We were handed a form to sign without getting to read it properly. It basically said we were now property of the SADF.
A huge warrant officer bellowed 'do's and dont's' all the way back to Saldanha bay, but this would be no holiday.
This was the beginning of basic training, aka- mind control camp. For the next three months we were drilled and grilled, humiliated, insulted, along with every disgusting thing that could be said about our mothers, shaven bald, with only an oversized overall to wear for the first month. Rank: Shark shit.
Apparently there was nothing lower. The point- to crack the psychologically weak.
We were warned that those stupid enough to attempt suicide had better do a good job because if you failed you would be court marshaled for damage to state property. Four boys did do a good job in those first two months. The rest of us made it through and received our uniforms as a sort of trophy. Forward two months on and we were shipped out to our service posts. I was in the navy, so next stop- seamanship school in Simon's Town. Two months on and I was assigned to the warship, SAS Drakensberg en route to Taiwan for the diplomatic mission, Operation Nexus. After a month at sea, sailing along the equator in stifling heat, forced to wear our blues and working 4 hour on, 4 hour off shifts the whole way, Taiwan was like another world. Strange wet markets with everything from puppies to snakes for sale... to eat. Prostitutes and drugs offered at every turn. It was protocol to wear our white uniforms for the first day in a new port, where we were treated like American GI's and the girls wouldn't leave us alone.
It was a sensory overload for a 20 year old kid.
My two scariest memories were, in reverse order, a stand off I had with a Taiwanese harbor guard frantically chasing two of our ships crew who had had a dispute with a taxi driver over fees and then made a run for the ship, late one night while I was on security detail on the gang plank. As the two ran up onto 'SA soil' the guard was in hot pursuit, weapon raised. He was not allowed on board. We pointed our weapons at each other for what felt like a sublime moment, both screaming incoherently, before I risked lowering mine and gesturing for him to do the same. He did, but it was touch and go for a second. The trigger on an Uzi is a sensitive animal.
But the scariest, was going on duty one night at 2 am on our way there some weeks before, as we headed straight into the eye of tropical cyclone Ikonjo, with 30 ft. swells and 150km/h winds, in the middle of the Indian ocean. The worst part was, as Able Seaman and Quartermaster on the bridge, I had to steer that ship. The pneumatic tiller packed up, then the hydraulic one too, so I was sent to a steel strong room in the base of the ship, just for'ed of the propeller, to man the big old manual steering wheel with only a compass and the captain bellowing coordinates through a crappy speaker. No windows and 375 lives on my conscience that night. After two hours I was relieved by my shit scared buddy who, unlike me has no sailing experience. At breakfast we were congratulated on a job well done.
We returned to a festive dockside, with navy bands and drum majorities and doting families in both Durban and Simon's Town.

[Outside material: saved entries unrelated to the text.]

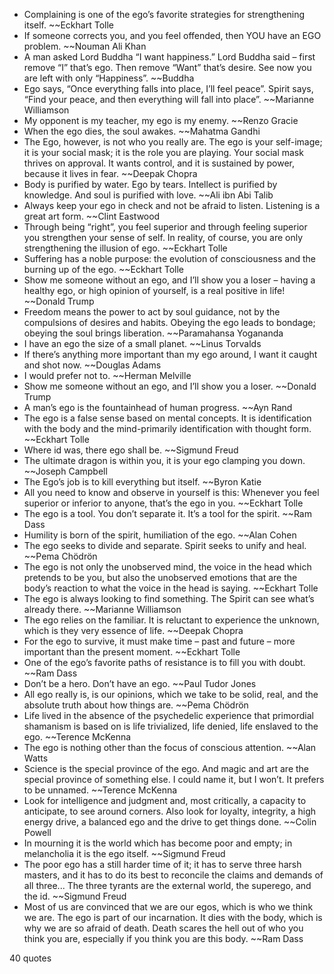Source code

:  - Complaining is one of the ego’s favorite strategies for strengthening itself. ~~Eckhart Tolle
 - If someone corrects you, and you feel offended, then YOU have an EGO problem. ~~Nouman Ali Khan
 - A man asked Lord Buddha “I want happiness.” Lord Buddha said – first remove “I” that’s ego. Then remove “Want” that’s desire. See now you are left with only “Happiness”. ~~Buddha
 - Ego says, “Once everything falls into place, I’ll feel peace”. Spirit says, “Find your peace, and then everything will fall into place”. ~~Marianne Williamson
 - My opponent is my teacher, my ego is my enemy. ~~Renzo Gracie
 - When the ego dies, the soul awakes. ~~Mahatma Gandhi
 - The Ego, however, is not who you really are. The ego is your self-image; it is your social mask; it is the role you are playing. Your social mask thrives on approval. It wants control, and it is sustained by power, because it lives in fear. ~~Deepak Chopra
 - Body is purified by water. Ego by tears. Intellect is purified by knowledge. And soul is purified with love. ~~Ali ibn Abi Talib
 - Always keep your ego in check and not be afraid to listen. Listening is a great art form. ~~Clint Eastwood
 - Through being “right”, you feel superior and through feeling superior you strengthen your sense of self. In reality, of course, you are only strengthening the illusion of ego. ~~Eckhart Tolle
 - Suffering has a noble purpose: the evolution of consciousness and the burning up of the ego. ~~Eckhart Tolle
 - Show me someone without an ego, and I’ll show you a loser – having a healthy ego, or high opinion of yourself, is a real positive in life! ~~Donald Trump
 - Freedom means the power to act by soul guidance, not by the compulsions of desires and habits. Obeying the ego leads to bondage; obeying the soul brings liberation. ~~Paramahansa Yogananda
 - I have an ego the size of a small planet. ~~Linus Torvalds
 - If there’s anything more important than my ego around, I want it caught and shot now. ~~Douglas Adams
 - I would prefer not to. ~~Herman Melville
 - Show me someone without an ego, and I’ll show you a loser. ~~Donald Trump
 - A man’s ego is the fountainhead of human progress. ~~Ayn Rand
 - The ego is a false sense based on mental concepts. It is identification with the body and the mind-primarily identification with thought form. ~~Eckhart Tolle
 - Where id was, there ego shall be. ~~Sigmund Freud
 - The ultimate dragon is within you, it is your ego clamping you down. ~~Joseph Campbell
 - The Ego’s job is to kill everything but itself. ~~Byron Katie
 - All you need to know and observe in yourself is this: Whenever you feel superior or inferior to anyone, that’s the ego in you. ~~Eckhart Tolle
 - The ego is a tool. You don’t separate it. It’s a tool for the spirit. ~~Ram Dass
 - Humility is born of the spirit, humiliation of the ego. ~~Alan Cohen
 - The ego seeks to divide and separate. Spirit seeks to unify and heal. ~~Pema Chödrön
 - The ego is not only the unobserved mind, the voice in the head which pretends to be you, but also the unobserved emotions that are the body’s reaction to what the voice in the head is saying. ~~Eckhart Tolle
 - The ego is always looking to find something. The Spirit can see what’s already there. ~~Marianne Williamson
 - The ego relies on the familiar. It is reluctant to experience the unknown, which is they very essence of life. ~~Deepak Chopra
 - For the ego to survive, it must make time – past and future – more important than the present moment. ~~Eckhart Tolle
 - One of the ego’s favorite paths of resistance is to fill you with doubt. ~~Ram Dass
 - Don’t be a hero. Don’t have an ego. ~~Paul Tudor Jones
 - All ego really is, is our opinions, which we take to be solid, real, and the absolute truth about how things are. ~~Pema Chödrön
 - Life lived in the absence of the psychedelic experience that primordial shamanism is based on is life trivialized, life denied, life enslaved to the ego. ~~Terence McKenna
 - The ego is nothing other than the focus of conscious attention. ~~Alan Watts
 - Science is the special province of the ego. And magic and art are the special province of something else. I could name it, but I won’t. It prefers to be unnamed. ~~Terence McKenna
 - Look for intelligence and judgment and, most critically, a capacity to anticipate, to see around corners. Also look for loyalty, integrity, a high energy drive, a balanced ego and the drive to get things done. ~~Colin Powell
 - In mourning it is the world which has become poor and empty; in melancholia it is the ego itself. ~~Sigmund Freud
 - The poor ego has a still harder time of it; it has to serve three harsh masters, and it has to do its best to reconcile the claims and demands of all three... The three tyrants are the external world, the superego, and the id. ~~Sigmund Freud
 - Most of us are convinced that we are our egos, which is who we think we are. The ego is part of our incarnation. It dies with the body, which is why we are so afraid of death. Death scares the hell out of who you think you are, especially if you think you are this body. ~~Ram Dass

40 quotes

I completed my National Service a few months later and returned home, no longer the boy with the hippy long hair, but a man who has done my service to my country. Luckily I didn't have to kill anyone, unlike many of my army peers who were sent to the border to fight APLA, SWAPO and UNITA. And luckier that those who never made it home.
None of it did me any psychological harm. It was my coming of age. I'm sure that most of my contemporaries agree - as testing as that time was for us.
Today I am aghast by this overwhelming discussion over gender fluid pronouns and how terribly offended these non binary people get when they are referred to in language we have used for at least a thousand years. Don't get me wrong. If you were born a boy and want to be a girl, by all means, that is your right. If you dress like a woman convincingly ( bar the Adams apple) and behave accordingly, I will respect that and call you her and she naturally, or vice versa for women who want to be men, although I am not easily fooled as females have a harder time really pulling off being like men. But be that as it may, I sometimes am confused. As for 100 different genders, I don't buy it. Legislating this, as is proposed in the UK and Canada and forcing the world to conform to these demands is a slippery slope to mass mental illness which will only confuse the majority of young children in their formative years.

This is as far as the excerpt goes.